In some aspects, each set of tokens in the first plurality of sets of tokens comprises a group of tokens selected based on a sum of probabilities associated with tokens in the group of tokens, the sum exceeding a threshold probability.
In some aspects, the first plurality of sets of tokens may be represented as a tree data structure. Within the tree data structure, a root node may correspond to the input query. Each path through the tree data structure may correspond to a set of tokens from the first plurality of sets of tokens.
In some aspects, each respective set of tokens in the first plurality of sets of tokens is generated using a unique instance of the first generative model and unique parameters as inputs into the unique instance of the first generative model.
In some aspects, the operations 1000 further include generate a refined subsequent set of tokens based on the selected set of tokens and the second plurality of sets of tokens. The refined subsequent set of tokens for verification may be output to the second generative model. While waiting to receive an indication of a second selected set of tokens from the refined subsequent set of tokens, a third plurality of sets of tokens may be speculatively generated. In some aspects, sets of tokens in the subsequent plurality of sets of tokens include padding accounting for a number of tokens in the selected set of tokens being less than a maximum number of tokens.
In some aspects, the first generative model may correspond to a draft model in a speculative decoding pipeline.
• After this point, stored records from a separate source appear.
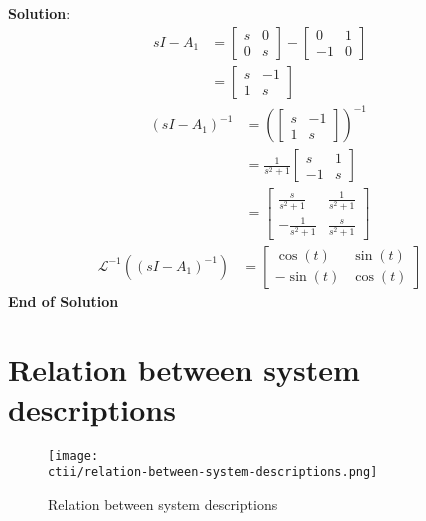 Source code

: \begin{multicols}{2}
\textbf{Solution}:
\begin{align*}
    sI - A_1 &= \begin{bmatrix} s & 0 \\ 0 & s \end{bmatrix} 
    - \begin{bmatrix} 0 & 1 \\ -1 & 0 \end{bmatrix} \\
    &= \begin{bmatrix} s & -1 \\ 1 & s \end{bmatrix}
\end{align*}
\begin{align*}
    (sI - A_1)^{-1} &= \left(\begin{bmatrix} s & -1 \\ 1 & s \end{bmatrix}\right)^{-1} \\
    &= \frac{1}{s^2 + 1}\begin{bmatrix} s & 1 \\ -1 & s \end{bmatrix} \\
    &= \begin{bmatrix} \frac{s}{s^2 + 1} & \frac{1}{s^2 + 1} \\ -\frac{1}{s^2 + 1} & \frac{s}{s^2 + 1} \end{bmatrix}
\end{align*}
\begin{align*}
    \mathcal{L}^{-1}((sI - A_1)^{-1}) &=  \begin{bmatrix} \cos(t) & \sin(t) \\ -\sin(t) & \cos(t) \end{bmatrix}
\end{align*}
\textbf{End of Solution}



\section{Relation between system descriptions}
\begin{figure}[H]
    \centering
    \texttt{[image: \\ctii/relation-between-system-descriptions.png]}
    \caption{Relation between system descriptions}
\end{figure}



\end{multicols}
The second generative model may correspond to a target model in the speculative decoding pipeline.
In some aspects, the first generative model may have a probability distribution that approximates a probability distribution associated with the second generative model. An approximation of a probability distribution may be a probability distribution that falls within a threshold difference from the probability distribution associated with the second generative model, such that the probability distribution associated with the first generative model need not be an exact match to the probability distribution associated with the second generative model.
In some aspects, the first generative model may execute locally (e.g., on a local device or a local system), and the second generative model may be a model hosted remotely (e.g., on a remote system or a remote device).
Example Processing Systems for Speculative Decoding in Generative Artificial Intelligence Models
The processing system 1100 includes a central processing unit (CPU) 1102, which in some examples may be a multi-core CPU. Instructions executed at the CPU 1102 may be loaded, for example, from a program memory associated with the CPU 1102 or may be loaded from a memory partition (e.g., of memory 1124).
The processing system 1100 also includes additional processing components tailored to specific functions, such as a graphics processing unit (GPU) 1104, a digital signal processor (DSP) 1106, a neural processing unit (NPU) 1108, and a connectivity component 1112.
An NPU, such as the NPU 1108, is generally a specialized circuit configured for implementing control and arithmetic logic for executing machine learning algorithms, such as algorithms for processing artificial neural networks (ANNs), deep neural networks (DNNs), random forests (RFs), and the like. An NPU may sometimes alternatively be referred to as a neural signal processor (NSP), tensor processing unit (TPU), neural network processor (NNP), intelligence processing unit (IPU), vision processing unit (VPU), or graph processing unit.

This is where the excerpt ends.